KiOR, Inc. (NASDAQ: KiOR), a next-generation renewable fuels company, today announced its financial results for the fourth quarter and fiscal year ended December 31, 2011.
“During the fourth quarter we made significant progress toward bringing our first-in-kind Columbus plant on line on schedule and on budget,” said Fred Cannon, KiOR’s President and Chief Executive Officer. “Today, the construction stands at over 75% complete, and we remain on target to meet our goal of first production in the second half of the year.”
Fourth quarter 2011 net loss was $14.9 million, or $0.15 per share, compared to a net loss of $14.8 million, or $0.15 per share, for the third quarter of 2011. Net loss for the fourth quarter of 2010 totaled $9.7 million, or $0.11 per share. Net loss for the full year 2011 was $64.1 million, or $0.87 per share, compared to a net loss of $45.9 million, or $0.56 per share in 2010.KiOR did not recognize revenue during 2011, as its activities remained focused on construction of its first commercial facility in Columbus, Mississippi, research and development (R&D) designed to improve production yields and obtaining necessary financing for its expansion plan.

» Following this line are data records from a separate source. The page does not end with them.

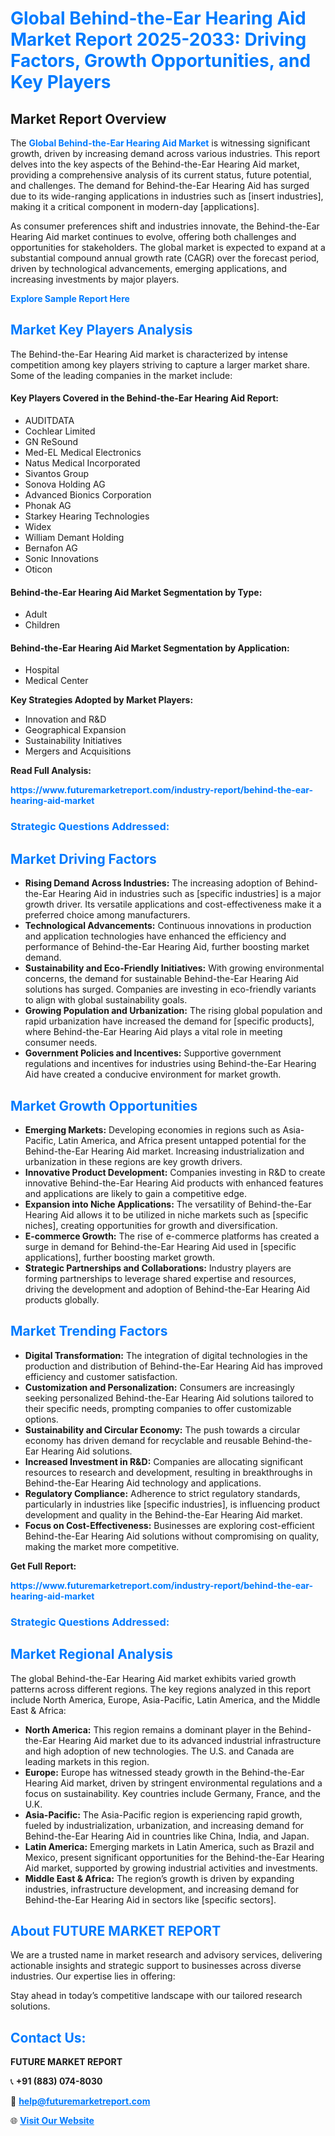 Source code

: <h1 style="color: #007BFF;">Global Behind-the-Ear Hearing Aid Market Report 2025-2033: Driving Factors, Growth Opportunities, and Key Players</h1>

<section id="overview">
<h2>Market Report Overview</h2>
<p>The <a href="https://www.futuremarketreport.com/industry-report/behind-the-ear-hearing-aid-market" style="color: #007BFF; text-decoration: none;"><strong>Global Behind-the-Ear Hearing Aid Market</strong></a> is witnessing significant growth, driven by increasing demand across various industries. This report delves into the key aspects of the Behind-the-Ear Hearing Aid market, providing a comprehensive analysis of its current status, future potential, and challenges. The demand for Behind-the-Ear Hearing Aid has surged due to its wide-ranging applications in industries such as [insert industries], making it a critical component in modern-day [applications].</p>
<p>As consumer preferences shift and industries innovate, the Behind-the-Ear Hearing Aid market continues to evolve, offering both challenges and opportunities for stakeholders. The global market is expected to expand at a substantial compound annual growth rate (CAGR) over the forecast period, driven by technological advancements, emerging applications, and increasing investments by major players.</p>
</section>

<section id="overview">
<p><a href="https://www.futuremarketreport.com/request-sample/reportId=82908" style="color: #007BFF; text-decoration: none;"><strong>Explore Sample Report Here</strong></a></p>
</section>

<section id="key-players">
<h2 style="color: #007BFF;">Market Key Players Analysis</h2>
<p>The Behind-the-Ear Hearing Aid market is characterized by intense competition among key players striving to capture a larger market share. Some of the leading companies in the market include:</p>
<h4>Key Players Covered in the Behind-the-Ear Hearing Aid Report:</h4>
<ul><li>AUDITDATA</li><li>Cochlear Limited</li><li>GN ReSound</li><li>Med-EL Medical Electronics</li><li>Natus Medical Incorporated</li><li>Sivantos Group</li><li>Sonova Holding AG</li><li>Advanced Bionics Corporation</li><li>Phonak AG</li><li>Starkey Hearing Technologies</li><li>Widex</li><li>William Demant Holding</li><li>Bernafon AG</li><li>Sonic Innovations</li><li>Oticon</li></ul>
<h4>Behind-the-Ear Hearing Aid Market Segmentation by Type:</h4>
<ul><li>Adult</li><li>Children</li></ul>

<h4>Behind-the-Ear Hearing Aid Market Segmentation by Application:</h4>
<ul><li>Hospital</li><li>Medical Center</li></ul>
<p><strong>Key Strategies Adopted by Market Players:</strong></p>
<ul>
<li>Innovation and R&D</li>
<li>Geographical Expansion</li>
<li>Sustainability Initiatives</li>
<li>Mergers and Acquisitions</li>
</ul>
</section>

<section>
<p><strong>Read Full Analysis: </strong></p><a href="https://www.futuremarketreport.com/industry-report/behind-the-ear-hearing-aid-market" style="color: #007BFF; text-decoration: none;"><strong>https://www.futuremarketreport.com/industry-report/behind-the-ear-hearing-aid-market</strong></a>
<h3 style="color: #007BFF;">Strategic Questions Addressed:</h3>
</section>

<section id="driving-factors">
<h2 style="color: #007BFF;">Market Driving Factors</h2>
<ul>
<li><strong>Rising Demand Across Industries:</strong> The increasing adoption of Behind-the-Ear Hearing Aid in industries such as [specific industries] is a major growth driver. Its versatile applications and cost-effectiveness make it a preferred choice among manufacturers.</li>
<li><strong>Technological Advancements:</strong> Continuous innovations in production and application technologies have enhanced the efficiency and performance of Behind-the-Ear Hearing Aid, further boosting market demand.</li>
<li><strong>Sustainability and Eco-Friendly Initiatives:</strong> With growing environmental concerns, the demand for sustainable Behind-the-Ear Hearing Aid solutions has surged. Companies are investing in eco-friendly variants to align with global sustainability goals.</li>
<li><strong>Growing Population and Urbanization:</strong> The rising global population and rapid urbanization have increased the demand for [specific products], where Behind-the-Ear Hearing Aid plays a vital role in meeting consumer needs.</li>
<li><strong>Government Policies and Incentives:</strong> Supportive government regulations and incentives for industries using Behind-the-Ear Hearing Aid have created a conducive environment for market growth.</li>
</ul>
</section>

<section id="growth-opportunities">
<h2 style="color: #007BFF;">Market Growth Opportunities</h2>
<ul>
<li><strong>Emerging Markets:</strong> Developing economies in regions such as Asia-Pacific, Latin America, and Africa present untapped potential for the Behind-the-Ear Hearing Aid market. Increasing industrialization and urbanization in these regions are key growth drivers.</li>
<li><strong>Innovative Product Development:</strong> Companies investing in R&D to create innovative Behind-the-Ear Hearing Aid products with enhanced features and applications are likely to gain a competitive edge.</li>
<li><strong>Expansion into Niche Applications:</strong> The versatility of Behind-the-Ear Hearing Aid allows it to be utilized in niche markets such as [specific niches], creating opportunities for growth and diversification.</li>
<li><strong>E-commerce Growth:</strong> The rise of e-commerce platforms has created a surge in demand for Behind-the-Ear Hearing Aid used in [specific applications], further boosting market growth.</li>
<li><strong>Strategic Partnerships and Collaborations:</strong> Industry players are forming partnerships to leverage shared expertise and resources, driving the development and adoption of Behind-the-Ear Hearing Aid products globally.</li>
</ul>
</section>

<section id="trending-factors">
<h2 style="color: #007BFF;">Market Trending Factors</h2>
<ul>
<li><strong>Digital Transformation:</strong> The integration of digital technologies in the production and distribution of Behind-the-Ear Hearing Aid has improved efficiency and customer satisfaction.</li>
<li><strong>Customization and Personalization:</strong> Consumers are increasingly seeking personalized Behind-the-Ear Hearing Aid solutions tailored to their specific needs, prompting companies to offer customizable options.</li>
<li><strong>Sustainability and Circular Economy:</strong> The push towards a circular economy has driven demand for recyclable and reusable Behind-the-Ear Hearing Aid solutions.</li>
<li><strong>Increased Investment in R&D:</strong> Companies are allocating significant resources to research and development, resulting in breakthroughs in Behind-the-Ear Hearing Aid technology and applications.</li>
<li><strong>Regulatory Compliance:</strong> Adherence to strict regulatory standards, particularly in industries like [specific industries], is influencing product development and quality in the Behind-the-Ear Hearing Aid market.</li>
<li><strong>Focus on Cost-Effectiveness:</strong> Businesses are exploring cost-efficient Behind-the-Ear Hearing Aid solutions without compromising on quality, making the market more competitive.</li>
</ul>
</section>

<section>
<p><strong>Get Full Report: </strong></p><a href="https://www.futuremarketreport.com/industry-report/behind-the-ear-hearing-aid-market" style="color: #007BFF; text-decoration: none;"><strong>https://www.futuremarketreport.com/industry-report/behind-the-ear-hearing-aid-market</strong></a>
<h3 style="color: #007BFF;">Strategic Questions Addressed:</h3>
</section>


<section id="regional-analysis">
<h2 style="color: #007BFF;">Market Regional Analysis</h2>
<p>The global Behind-the-Ear Hearing Aid market exhibits varied growth patterns across different regions. The key regions analyzed in this report include North America, Europe, Asia-Pacific, Latin America, and the Middle East & Africa:</p>
<ul>
<li><strong>North America:</strong> This region remains a dominant player in the Behind-the-Ear Hearing Aid market due to its advanced industrial infrastructure and high adoption of new technologies. The U.S. and Canada are leading markets in this region.</li>
<li><strong>Europe:</strong> Europe has witnessed steady growth in the Behind-the-Ear Hearing Aid market, driven by stringent environmental regulations and a focus on sustainability. Key countries include Germany, France, and the U.K.</li>
<li><strong>Asia-Pacific:</strong> The Asia-Pacific region is experiencing rapid growth, fueled by industrialization, urbanization, and increasing demand for Behind-the-Ear Hearing Aid in countries like China, India, and Japan.</li>
<li><strong>Latin America:</strong> Emerging markets in Latin America, such as Brazil and Mexico, present significant opportunities for the Behind-the-Ear Hearing Aid market, supported by growing industrial activities and investments.</li>
<li><strong>Middle East & Africa:</strong> The region’s growth is driven by expanding industries, infrastructure development, and increasing demand for Behind-the-Ear Hearing Aid in sectors like [specific sectors].</li>
</ul>
</section>

<footer>
<h2 style="color: #007BFF;">About FUTURE MARKET REPORT</h2>
<p>We are a trusted name in market research and advisory services, delivering actionable insights and strategic support to businesses across diverse industries. Our expertise lies in offering:</p>

<p>Stay ahead in today’s competitive landscape with our tailored research solutions.</p>

<h2 style="color: #007BFF;">Contact Us:</h2>
<p><strong>FUTURE MARKET REPORT</strong></p>
<p>📞 <strong>+91 (883) 074-8030</strong></p>
<p>📧 <strong><a href="mailto:help@futuremarketreport.com" style="color: #007BFF;">help@futuremarketreport.com</a></strong></p>
<p>🌐 <strong><a href="https://www.futuremarketreport.com/" style="color: #007BFF;">Visit Our Website</a></strong></p>
</footer> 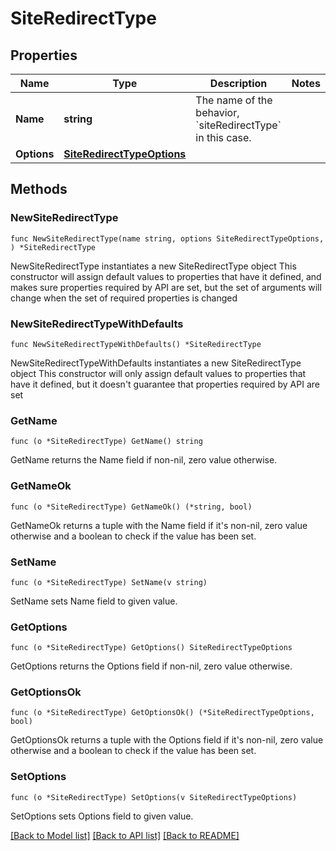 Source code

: # SiteRedirectType

## Properties

Name | Type | Description | Notes
------------ | ------------- | ------------- | -------------
**Name** | **string** | The name of the behavior, &#x60;siteRedirectType&#x60; in this case. | 
**Options** | [**SiteRedirectTypeOptions**](SiteRedirectTypeOptions.md) |  | 

## Methods

### NewSiteRedirectType

`func NewSiteRedirectType(name string, options SiteRedirectTypeOptions, ) *SiteRedirectType`

NewSiteRedirectType instantiates a new SiteRedirectType object
This constructor will assign default values to properties that have it defined,
and makes sure properties required by API are set, but the set of arguments
will change when the set of required properties is changed

### NewSiteRedirectTypeWithDefaults

`func NewSiteRedirectTypeWithDefaults() *SiteRedirectType`

NewSiteRedirectTypeWithDefaults instantiates a new SiteRedirectType object
This constructor will only assign default values to properties that have it defined,
but it doesn't guarantee that properties required by API are set

### GetName

`func (o *SiteRedirectType) GetName() string`

GetName returns the Name field if non-nil, zero value otherwise.

### GetNameOk

`func (o *SiteRedirectType) GetNameOk() (*string, bool)`

GetNameOk returns a tuple with the Name field if it's non-nil, zero value otherwise
and a boolean to check if the value has been set.

### SetName

`func (o *SiteRedirectType) SetName(v string)`

SetName sets Name field to given value.


### GetOptions

`func (o *SiteRedirectType) GetOptions() SiteRedirectTypeOptions`

GetOptions returns the Options field if non-nil, zero value otherwise.

### GetOptionsOk

`func (o *SiteRedirectType) GetOptionsOk() (*SiteRedirectTypeOptions, bool)`

GetOptionsOk returns a tuple with the Options field if it's non-nil, zero value otherwise
and a boolean to check if the value has been set.

### SetOptions

`func (o *SiteRedirectType) SetOptions(v SiteRedirectTypeOptions)`

SetOptions sets Options field to given value.



[[Back to Model list]](../README.md#documentation-for-models) [[Back to API list]](../README.md#documentation-for-api-endpoints) [[Back to README]](../README.md)


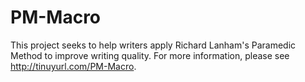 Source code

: # PM-Macro
This project seeks to help writers apply Richard Lanham's Paramedic Method to improve writing quality. For more information, please see http://tinuyurl.com/PM-Macro.

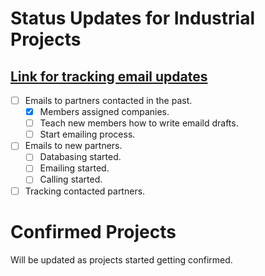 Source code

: # Status Updates for Industrial Projects
## <a href = "https://docs.google.com/spreadsheets/d/1DDg71h7TomiBN5YCW__w5o2J6dL1WkQ4gAzt-ZvJQyU/edit#gid=281356649"> Link for tracking email updates </a>

 - [ ] Emails to partners contacted in the past.
      - [x] Members assigned companies.
      - [ ] Teach new members how to write emaild drafts.
      - [ ] Start emailing process.
 - [ ] Emails to new partners.
      - [ ] Databasing started.
      - [ ] Emailing started.
      - [ ] Calling started.
 - [ ] Tracking contacted partners.
 
 # Confirmed Projects
 
 Will be updated as projects started getting confirmed.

Research and development (R&D) expenses were $8.5 million in the fourth quarter of 2011, a slight increase from $8.3 million recorded in the third quarter of 2011 and a $1.5 million increase over the fourth quarter of 2010, primarily due to the expansion of R&D staff and increased testing activities. Expenses for the full year 2011 totaled $31.7 million, an increase from the $22.0 million recorded in 2010 primarily as a result of a continuous R&D expansion and a higher level of testing activities. General and administrative (G&A) expenses for the fourth quarter of 2011 were $5.8 million, a decrease of $0.1 million from the third quarter of 2011, and an increase from $1.9 million for the fourth quarter of 2010, mainly driven by increased headcount and compliance related expenses associated with being a public company, with the remaining increase related to non-cash stock-based compensation expense. G&A expenses for the full year 2011 totaled $23.1 million, a $15.0 million increase over 2010. This increase includes higher non-cash stock-based compensation expense of approximately $4.7 million, with the remaining variance related to increased headcount and compliance related expenses.